DEVYS JM (Fondation Rothschild,Paris)

Résumé
Le développement de l’ambulatoire depuis 1992 conduit les structures hospitalières à modifier leur architecture pour accueillir quelques heures des patients pour leur prise en charge. Les réflexions sur la construction d’unité de chirurgie ambulatoire sont souvent centrées sur les questions de bloc opératoire dédié ou partagé, de zone d’hospitalisation dédiée ou partagée, le partage des locaux entre spécialités chirurgicales étant acquis. L’homogénéisation des procédures et leur regroupement sont des facteurs d’efficacité et de qualité. En ambulatoire, ceci concerne les actes médicaux (regroupement de chirurgies identiques dans le programme) mais aussi les procédures de soins paramédicaux, les procédures d’accueil ainsi que les actes administratifs.

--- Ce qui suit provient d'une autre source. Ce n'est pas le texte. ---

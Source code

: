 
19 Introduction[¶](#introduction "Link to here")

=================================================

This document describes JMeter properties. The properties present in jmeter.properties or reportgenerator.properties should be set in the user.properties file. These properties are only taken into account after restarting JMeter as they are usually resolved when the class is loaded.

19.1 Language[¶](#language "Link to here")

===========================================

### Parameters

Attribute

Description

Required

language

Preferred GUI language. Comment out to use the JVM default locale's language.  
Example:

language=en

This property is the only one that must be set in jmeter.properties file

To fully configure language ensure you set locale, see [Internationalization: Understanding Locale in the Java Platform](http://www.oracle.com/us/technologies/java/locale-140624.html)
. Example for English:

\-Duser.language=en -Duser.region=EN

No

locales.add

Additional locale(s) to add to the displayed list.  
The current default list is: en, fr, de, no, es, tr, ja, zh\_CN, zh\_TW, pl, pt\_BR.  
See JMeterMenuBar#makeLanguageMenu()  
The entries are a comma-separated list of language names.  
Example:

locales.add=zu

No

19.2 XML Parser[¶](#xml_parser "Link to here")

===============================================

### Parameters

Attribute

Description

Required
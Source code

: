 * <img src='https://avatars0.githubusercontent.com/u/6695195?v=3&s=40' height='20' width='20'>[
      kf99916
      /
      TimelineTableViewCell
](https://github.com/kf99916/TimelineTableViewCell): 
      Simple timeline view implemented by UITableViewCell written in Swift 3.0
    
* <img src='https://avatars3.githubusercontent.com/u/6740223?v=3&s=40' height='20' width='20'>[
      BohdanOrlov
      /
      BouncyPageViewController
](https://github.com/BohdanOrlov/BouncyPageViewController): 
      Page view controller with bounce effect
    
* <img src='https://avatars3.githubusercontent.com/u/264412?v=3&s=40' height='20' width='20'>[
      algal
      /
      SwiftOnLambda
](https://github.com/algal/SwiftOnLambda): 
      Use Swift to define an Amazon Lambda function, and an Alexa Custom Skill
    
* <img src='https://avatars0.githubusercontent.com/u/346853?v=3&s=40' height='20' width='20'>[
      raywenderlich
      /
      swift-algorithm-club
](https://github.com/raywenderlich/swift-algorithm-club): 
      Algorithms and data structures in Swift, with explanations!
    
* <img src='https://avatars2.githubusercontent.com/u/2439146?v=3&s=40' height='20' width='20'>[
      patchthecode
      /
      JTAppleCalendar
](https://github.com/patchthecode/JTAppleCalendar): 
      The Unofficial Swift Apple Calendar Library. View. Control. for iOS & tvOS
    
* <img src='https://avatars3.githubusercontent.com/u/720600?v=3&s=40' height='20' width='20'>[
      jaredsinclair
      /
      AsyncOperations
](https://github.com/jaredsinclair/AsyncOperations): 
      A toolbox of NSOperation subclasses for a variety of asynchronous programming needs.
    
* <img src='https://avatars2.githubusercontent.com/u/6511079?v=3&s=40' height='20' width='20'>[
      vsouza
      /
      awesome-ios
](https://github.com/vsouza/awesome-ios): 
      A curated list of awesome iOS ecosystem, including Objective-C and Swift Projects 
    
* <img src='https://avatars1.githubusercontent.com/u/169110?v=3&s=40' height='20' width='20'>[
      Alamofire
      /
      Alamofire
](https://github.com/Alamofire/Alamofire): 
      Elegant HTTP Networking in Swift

La Fondation Ophtalmologique Adolphe de Rothschild est un établissement de santé « tête et cou » réalisant 63% de ses actes de chirurgie en ambulatoire, soit 8 500 en 2013. Ces actes ambulatoires concernent des enfants dans 16% des cas, et sont très majoritairement des actes d’ophtalmologie (93%) (cataracte, rétine, strabisme, oculo-palpébral), d’ORL (3%) et d’imagerie (4%) (artériographie cérébrale, imagerie pédiatrique). L’établissement a fait en 2010 le choix de scinder en 2 les parcours des patients, en fonction de la durée prévue pour être apte à la rue, afin d’homogénéiser les prises en charge. Ce partage s’est traduit par la construction de 2 structures distinctes d’accueil - aptitude à la rue, situées chacune aux 2 extrémités d’un bloc commun de 12 salles (4 ambulatoires + 8). La structure « Ambulatoire Court », (accueil administratif, salle d’attente pré et postopératoire, 6 places) est accolée à une SSPI alimentée par 5 salles d’opération quasi-dédiées à l’ambulatoire, la structure « Ambulatoire Long » (accueil administratif, salle d’attente, 10 box, salle de soins, salle de jeu, salle de collation) a été aménagée dans une aile d’hospitalisation traditionnelle, située au même étage que le bloc opératoire. Le choix de la structure d’accueil est lié à la durée prévisionnelle de séjour et est décidée en consultation d’anesthésie en fonction de la chirurgie, du type d’anesthésie prévue, de l’âge du patient (enfant/adulte) et des complications attendues dans les 1ères heures postopératoires.
En 2013, 6 220 patients ont été pris en charge en Ambu Court, et 2 280 patients en Ambu Long, avec une moyenne respectivement de 30 et 13 patients/jour (max : 56 et 34). Les durées moyennes de séjour (arrivée-départ, temps de bloc inclus) étaient de 1h42 et 6h15. Les durées moyennes - sortie de salle d’opération- sortie de la structure ambulatoire étaient de 20 min et 3,5 h. Le taux d’échec d’ambulatoire était <1%. La satisfaction des patients était meilleure en Ambu Long (95/100 vs 80/100), 3 critères étant mal notés en Ambu Court (bruit, information de sortie, collation insuffisante).
Notre expérience confirme que concernant le circuit ambulatoire, les chirurgies à faible impact, réalisées sous anesthésie locale ou loco-régionale doivent être dissociées des autres car elles peuvent être réalisées sur des espaces restreints, permettant de diminuer considérablement les durées de séjour, et d’optimiser le nombre de patients pris en charge par place d’ambulatoire (maximum atteint : 10 patients par places en Ambu Court vs 3,4 par box en Ambu Long). Il faut tout de même rester vigilant sur le confort offert au patient lors de ce séjour de courte durée.